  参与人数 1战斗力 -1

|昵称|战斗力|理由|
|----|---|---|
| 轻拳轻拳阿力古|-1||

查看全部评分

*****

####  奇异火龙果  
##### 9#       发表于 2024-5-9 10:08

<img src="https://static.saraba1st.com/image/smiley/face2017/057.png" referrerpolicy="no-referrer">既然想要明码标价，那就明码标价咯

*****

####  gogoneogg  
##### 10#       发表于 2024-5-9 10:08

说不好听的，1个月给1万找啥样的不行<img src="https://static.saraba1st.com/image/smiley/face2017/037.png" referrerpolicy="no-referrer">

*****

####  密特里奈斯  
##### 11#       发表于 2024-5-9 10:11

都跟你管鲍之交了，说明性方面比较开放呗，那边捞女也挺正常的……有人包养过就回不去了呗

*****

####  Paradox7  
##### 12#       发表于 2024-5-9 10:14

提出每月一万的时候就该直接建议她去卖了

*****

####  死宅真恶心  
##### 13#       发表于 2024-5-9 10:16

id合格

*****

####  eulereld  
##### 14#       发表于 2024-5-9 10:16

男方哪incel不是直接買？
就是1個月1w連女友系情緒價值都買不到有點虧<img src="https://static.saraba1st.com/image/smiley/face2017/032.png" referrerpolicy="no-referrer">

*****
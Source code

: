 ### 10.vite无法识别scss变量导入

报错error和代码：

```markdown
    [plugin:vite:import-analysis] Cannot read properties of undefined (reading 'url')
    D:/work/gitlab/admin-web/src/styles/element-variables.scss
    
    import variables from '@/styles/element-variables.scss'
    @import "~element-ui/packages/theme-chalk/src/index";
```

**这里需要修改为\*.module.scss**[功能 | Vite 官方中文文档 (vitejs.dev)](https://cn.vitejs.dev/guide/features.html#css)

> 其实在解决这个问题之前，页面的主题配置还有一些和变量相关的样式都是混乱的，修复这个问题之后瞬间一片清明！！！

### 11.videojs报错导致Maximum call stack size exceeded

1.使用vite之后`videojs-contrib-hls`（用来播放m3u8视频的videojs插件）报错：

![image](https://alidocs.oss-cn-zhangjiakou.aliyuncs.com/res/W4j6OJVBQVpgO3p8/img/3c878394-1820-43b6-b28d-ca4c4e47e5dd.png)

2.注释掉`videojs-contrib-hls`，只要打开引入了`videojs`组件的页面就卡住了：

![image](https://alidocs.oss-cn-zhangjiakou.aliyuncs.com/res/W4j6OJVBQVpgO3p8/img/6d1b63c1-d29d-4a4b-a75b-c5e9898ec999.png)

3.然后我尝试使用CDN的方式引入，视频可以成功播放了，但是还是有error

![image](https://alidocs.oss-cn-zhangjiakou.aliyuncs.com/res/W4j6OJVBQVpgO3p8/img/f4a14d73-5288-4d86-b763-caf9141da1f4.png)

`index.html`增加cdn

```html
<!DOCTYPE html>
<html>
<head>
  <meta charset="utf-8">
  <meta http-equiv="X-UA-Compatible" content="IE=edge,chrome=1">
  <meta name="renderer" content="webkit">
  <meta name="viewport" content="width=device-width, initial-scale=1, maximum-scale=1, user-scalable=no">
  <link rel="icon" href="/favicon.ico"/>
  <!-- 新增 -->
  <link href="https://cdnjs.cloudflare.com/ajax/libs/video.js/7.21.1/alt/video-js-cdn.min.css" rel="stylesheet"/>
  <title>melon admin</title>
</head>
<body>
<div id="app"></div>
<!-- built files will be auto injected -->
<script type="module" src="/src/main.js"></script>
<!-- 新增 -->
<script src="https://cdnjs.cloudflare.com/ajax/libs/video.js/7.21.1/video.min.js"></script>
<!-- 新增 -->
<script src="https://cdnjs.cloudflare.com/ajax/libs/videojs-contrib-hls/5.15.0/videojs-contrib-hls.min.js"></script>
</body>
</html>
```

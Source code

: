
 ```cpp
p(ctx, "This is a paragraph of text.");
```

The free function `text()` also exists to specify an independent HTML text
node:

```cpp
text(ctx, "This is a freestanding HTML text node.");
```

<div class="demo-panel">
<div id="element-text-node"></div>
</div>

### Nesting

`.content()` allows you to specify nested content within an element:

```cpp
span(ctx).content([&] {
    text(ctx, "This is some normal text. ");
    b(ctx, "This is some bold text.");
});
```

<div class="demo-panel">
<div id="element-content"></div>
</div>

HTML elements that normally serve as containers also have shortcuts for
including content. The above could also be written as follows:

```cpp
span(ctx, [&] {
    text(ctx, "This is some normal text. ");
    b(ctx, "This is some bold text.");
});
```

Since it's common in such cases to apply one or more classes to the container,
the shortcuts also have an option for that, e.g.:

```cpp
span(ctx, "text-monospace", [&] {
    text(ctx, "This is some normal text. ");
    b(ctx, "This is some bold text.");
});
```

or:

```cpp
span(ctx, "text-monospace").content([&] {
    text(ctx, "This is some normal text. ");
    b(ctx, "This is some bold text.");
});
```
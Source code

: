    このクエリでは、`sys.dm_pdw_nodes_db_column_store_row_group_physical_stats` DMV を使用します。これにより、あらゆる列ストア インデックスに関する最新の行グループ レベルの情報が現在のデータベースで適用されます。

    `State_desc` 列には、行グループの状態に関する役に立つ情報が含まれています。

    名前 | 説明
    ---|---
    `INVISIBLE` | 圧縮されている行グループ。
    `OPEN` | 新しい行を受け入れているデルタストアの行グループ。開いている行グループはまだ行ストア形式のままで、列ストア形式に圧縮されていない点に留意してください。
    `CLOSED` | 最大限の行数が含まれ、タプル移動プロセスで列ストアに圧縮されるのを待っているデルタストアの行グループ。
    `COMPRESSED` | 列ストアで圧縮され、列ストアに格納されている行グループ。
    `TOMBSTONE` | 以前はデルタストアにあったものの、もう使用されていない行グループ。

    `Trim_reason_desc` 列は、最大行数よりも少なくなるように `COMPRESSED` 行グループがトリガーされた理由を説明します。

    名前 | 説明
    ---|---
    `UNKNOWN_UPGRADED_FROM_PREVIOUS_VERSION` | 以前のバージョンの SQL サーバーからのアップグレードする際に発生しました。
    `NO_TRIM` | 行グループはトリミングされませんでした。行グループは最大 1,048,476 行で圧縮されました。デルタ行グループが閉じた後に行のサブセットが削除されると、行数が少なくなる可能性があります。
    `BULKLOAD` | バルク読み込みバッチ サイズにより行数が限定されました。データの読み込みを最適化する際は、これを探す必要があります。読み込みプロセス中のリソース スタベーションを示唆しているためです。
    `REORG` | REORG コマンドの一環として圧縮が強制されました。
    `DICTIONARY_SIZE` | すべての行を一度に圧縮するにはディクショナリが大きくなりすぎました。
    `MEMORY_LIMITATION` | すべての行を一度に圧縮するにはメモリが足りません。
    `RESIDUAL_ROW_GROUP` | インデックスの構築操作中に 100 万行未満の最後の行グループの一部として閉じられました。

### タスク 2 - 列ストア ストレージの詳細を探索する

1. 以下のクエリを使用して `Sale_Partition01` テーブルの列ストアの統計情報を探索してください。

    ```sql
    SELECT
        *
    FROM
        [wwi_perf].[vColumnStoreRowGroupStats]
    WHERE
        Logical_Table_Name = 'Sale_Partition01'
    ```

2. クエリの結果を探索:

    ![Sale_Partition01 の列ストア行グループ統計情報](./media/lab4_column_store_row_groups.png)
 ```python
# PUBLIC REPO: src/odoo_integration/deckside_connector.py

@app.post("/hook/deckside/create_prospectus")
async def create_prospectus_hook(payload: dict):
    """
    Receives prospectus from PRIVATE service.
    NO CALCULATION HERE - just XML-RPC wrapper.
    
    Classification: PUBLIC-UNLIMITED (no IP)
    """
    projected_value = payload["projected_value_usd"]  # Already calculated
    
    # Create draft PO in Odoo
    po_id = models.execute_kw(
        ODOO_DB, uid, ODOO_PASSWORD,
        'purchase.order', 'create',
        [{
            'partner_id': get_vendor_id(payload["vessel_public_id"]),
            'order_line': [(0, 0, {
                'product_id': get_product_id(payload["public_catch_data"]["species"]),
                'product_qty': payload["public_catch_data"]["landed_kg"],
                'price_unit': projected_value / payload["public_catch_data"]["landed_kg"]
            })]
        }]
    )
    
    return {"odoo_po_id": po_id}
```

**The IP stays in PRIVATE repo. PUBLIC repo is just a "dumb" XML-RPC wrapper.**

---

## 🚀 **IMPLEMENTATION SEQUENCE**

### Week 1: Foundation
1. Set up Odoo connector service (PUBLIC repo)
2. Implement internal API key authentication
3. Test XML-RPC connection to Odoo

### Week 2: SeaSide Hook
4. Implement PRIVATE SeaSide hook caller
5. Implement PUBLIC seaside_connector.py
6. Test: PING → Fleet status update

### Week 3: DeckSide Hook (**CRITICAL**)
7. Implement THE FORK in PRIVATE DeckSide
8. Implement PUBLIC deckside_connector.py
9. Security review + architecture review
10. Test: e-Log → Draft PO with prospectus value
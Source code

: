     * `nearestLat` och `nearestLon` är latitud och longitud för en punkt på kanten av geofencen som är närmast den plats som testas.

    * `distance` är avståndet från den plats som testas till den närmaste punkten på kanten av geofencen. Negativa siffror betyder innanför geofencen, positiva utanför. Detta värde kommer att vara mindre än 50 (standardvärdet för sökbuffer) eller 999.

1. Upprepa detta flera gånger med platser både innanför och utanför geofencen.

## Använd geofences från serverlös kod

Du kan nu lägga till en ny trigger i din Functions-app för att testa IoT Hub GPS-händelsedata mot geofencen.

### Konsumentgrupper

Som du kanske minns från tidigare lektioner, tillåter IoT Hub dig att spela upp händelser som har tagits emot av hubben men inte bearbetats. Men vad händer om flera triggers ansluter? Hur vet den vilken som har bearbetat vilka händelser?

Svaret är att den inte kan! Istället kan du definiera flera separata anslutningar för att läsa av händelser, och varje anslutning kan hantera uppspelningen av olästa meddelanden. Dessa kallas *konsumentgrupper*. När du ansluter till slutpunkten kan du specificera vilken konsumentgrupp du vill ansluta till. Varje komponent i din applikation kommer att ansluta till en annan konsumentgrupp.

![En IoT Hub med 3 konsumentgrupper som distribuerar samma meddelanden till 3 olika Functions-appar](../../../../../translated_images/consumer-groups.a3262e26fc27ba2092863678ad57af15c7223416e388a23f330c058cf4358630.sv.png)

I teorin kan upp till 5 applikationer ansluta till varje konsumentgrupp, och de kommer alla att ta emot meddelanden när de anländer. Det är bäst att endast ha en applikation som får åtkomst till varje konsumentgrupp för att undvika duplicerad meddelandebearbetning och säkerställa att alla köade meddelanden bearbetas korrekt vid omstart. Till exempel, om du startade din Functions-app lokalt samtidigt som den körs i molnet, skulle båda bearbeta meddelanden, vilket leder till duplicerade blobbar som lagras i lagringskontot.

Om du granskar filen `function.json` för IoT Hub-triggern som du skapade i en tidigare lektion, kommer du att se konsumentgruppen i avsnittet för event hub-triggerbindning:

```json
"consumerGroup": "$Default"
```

EXERCISE PROMPT - Using the material above, state how many lines include the string "link". Answer with a single number.

TASK SOLUTION - 2